Dataset entries:
=== Section Start ===
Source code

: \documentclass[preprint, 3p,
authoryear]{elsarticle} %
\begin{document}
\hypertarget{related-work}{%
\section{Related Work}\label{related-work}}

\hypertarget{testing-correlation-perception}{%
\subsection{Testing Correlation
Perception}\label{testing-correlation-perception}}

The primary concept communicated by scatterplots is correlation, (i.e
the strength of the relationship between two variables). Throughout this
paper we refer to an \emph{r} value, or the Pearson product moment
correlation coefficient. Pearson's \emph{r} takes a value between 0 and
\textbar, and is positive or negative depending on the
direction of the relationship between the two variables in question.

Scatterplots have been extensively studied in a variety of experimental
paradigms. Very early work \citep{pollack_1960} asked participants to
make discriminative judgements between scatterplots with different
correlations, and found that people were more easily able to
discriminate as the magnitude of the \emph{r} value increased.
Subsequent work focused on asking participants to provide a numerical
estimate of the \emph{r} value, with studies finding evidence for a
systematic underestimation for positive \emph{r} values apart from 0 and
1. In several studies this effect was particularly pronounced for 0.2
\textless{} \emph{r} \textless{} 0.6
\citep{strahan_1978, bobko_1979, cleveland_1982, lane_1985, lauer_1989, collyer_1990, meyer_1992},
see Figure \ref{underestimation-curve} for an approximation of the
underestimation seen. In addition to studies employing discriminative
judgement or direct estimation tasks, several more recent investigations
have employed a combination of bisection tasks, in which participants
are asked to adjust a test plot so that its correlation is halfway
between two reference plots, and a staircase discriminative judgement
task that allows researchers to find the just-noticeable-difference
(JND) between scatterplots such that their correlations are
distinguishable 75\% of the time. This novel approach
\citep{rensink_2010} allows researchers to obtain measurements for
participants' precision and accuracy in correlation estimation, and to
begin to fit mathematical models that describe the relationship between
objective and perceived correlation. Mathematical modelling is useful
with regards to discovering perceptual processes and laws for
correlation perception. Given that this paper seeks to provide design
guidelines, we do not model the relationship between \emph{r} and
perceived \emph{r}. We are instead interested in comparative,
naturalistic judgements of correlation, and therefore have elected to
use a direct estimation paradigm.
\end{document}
=== Section End ===
### WHAT THE EXERCISE ASKS
When you reach the line holding "the strength of" in the records above, begin reproducing exactly, stop after the line holding "systematic underestimation for", and output nothing else.

### FINAL ANSWER
the strength of the relationship between two variables). Throughout this
paper we refer to an \emph{r} value, or the Pearson product moment
correlation coefficient. Pearson's \emph{r} takes a value between 0 and
\textbar, and is positive or negative depending on the
direction of the relationship between the two variables in question.

Scatterplots have been extensively studied in a variety of experimental
paradigms. Very early work \citep{pollack_1960} asked participants to
make discriminative judgements between scatterplots with different
correlations, and found that people were more easily able to
discriminate as the magnitude of the \emph{r} value increased.
Subsequent work focused on asking participants to provide a numerical
estimate of the \emph{r} value, with studies finding evidence for a
systematic underestimation for positive \emph{r} values apart from 0 and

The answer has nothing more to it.